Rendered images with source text
____

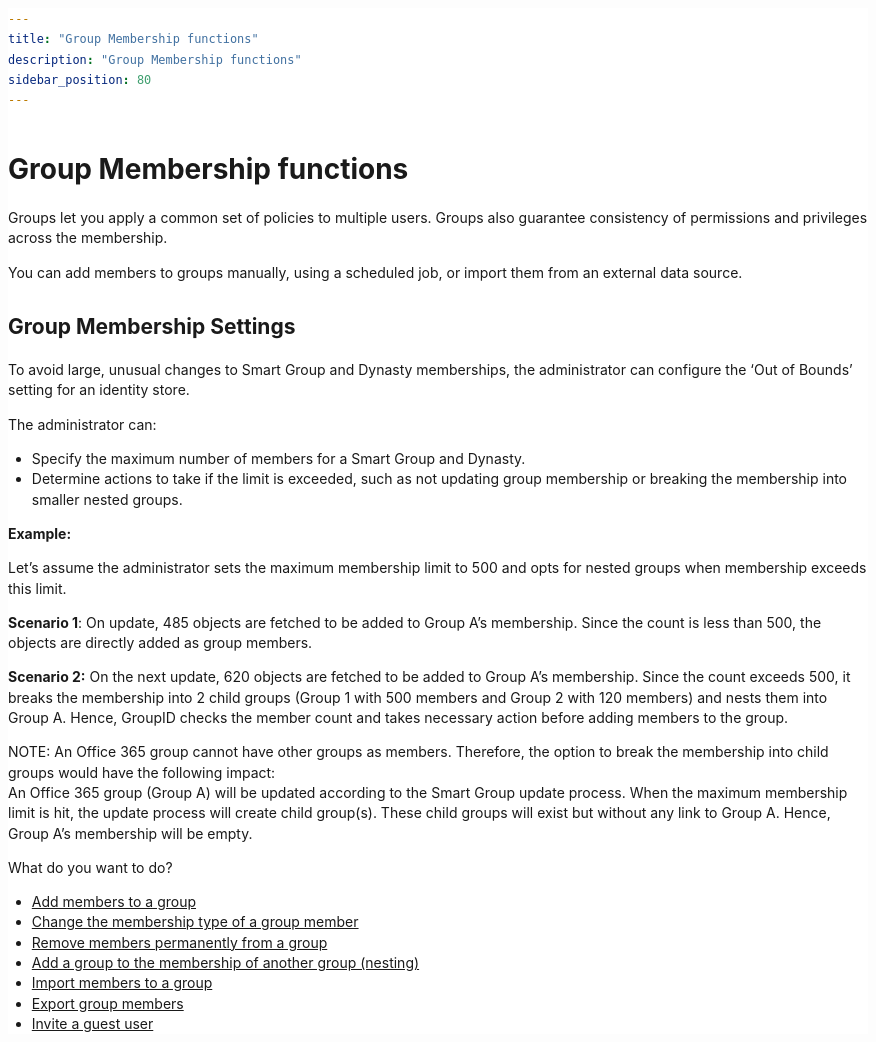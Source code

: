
 ```yaml
---
title: "Group Membership functions"
description: "Group Membership functions"
sidebar_position: 80
---
```


# Group Membership functions

Groups let you apply a common set of policies to multiple users. Groups also guarantee consistency
of permissions and privileges across the membership.

You can add members to groups manually, using a scheduled job, or import them from an external data
source.

## Group Membership Settings

To avoid large, unusual changes to Smart Group and Dynasty memberships, the administrator can
configure the ‘Out of Bounds’ setting for an identity store.

The administrator can:

- Specify the maximum number of members for a Smart Group and Dynasty.
- Determine actions to take if the limit is exceeded, such as not updating group membership or
  breaking the membership into smaller nested groups.

**Example:**

Let’s assume the administrator sets the maximum membership limit to 500 and opts for nested groups
when membership exceeds this limit.

**Scenario 1**: On update, 485 objects are fetched to be added to Group A’s membership. Since the
count is less than 500, the objects are directly added as group members.

**Scenario 2:** On the next update, 620 objects are fetched to be added to Group A’s membership.
Since the count exceeds 500, it breaks the membership into 2 child groups (Group 1 with 500 members
and Group 2 with 120 members) and nests them into Group A. Hence, GroupID checks the member count
and takes necessary action before adding members to the group.

NOTE: An Office 365 group cannot have other groups as members. Therefore, the option to break the
membership into child groups would have the following impact:  
 An Office 365 group (Group A) will be updated according to the Smart Group update process. When the
maximum membership limit is hit, the update process will create child group(s). These child groups
will exist but without any link to Group A. Hence, Group A’s membership will be empty.

What do you want to do?

- [Add members to a group](#add-members-to-a-group)
- [Change the membership type of a group member ](#change-the-membership-type-of-a-group-member)
- [Remove members permanently from a group](#remove-members-permanently-from-a-group)
- [Add a group to the membership of another group (nesting)](#add-a-group-to-the-membership-of-another-group-nesting)
- [Import members to a group](#import-members-to-a-group)
- [Export group members](#export-group-members)
- [Invite a guest user](#invite-a-guest-user)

____

» **PROBLEM REQUIREMENTS**: Within the entries above, find every line where the string "administrator" occurs, and copy it.

» **EXERCISE RESULT**:
To avoid large, unusual changes to Smart Group and Dynasty memberships, the administrator can
The administrator can:
Let’s assume the administrator sets the maximum membership limit to 500 and opts for nested groups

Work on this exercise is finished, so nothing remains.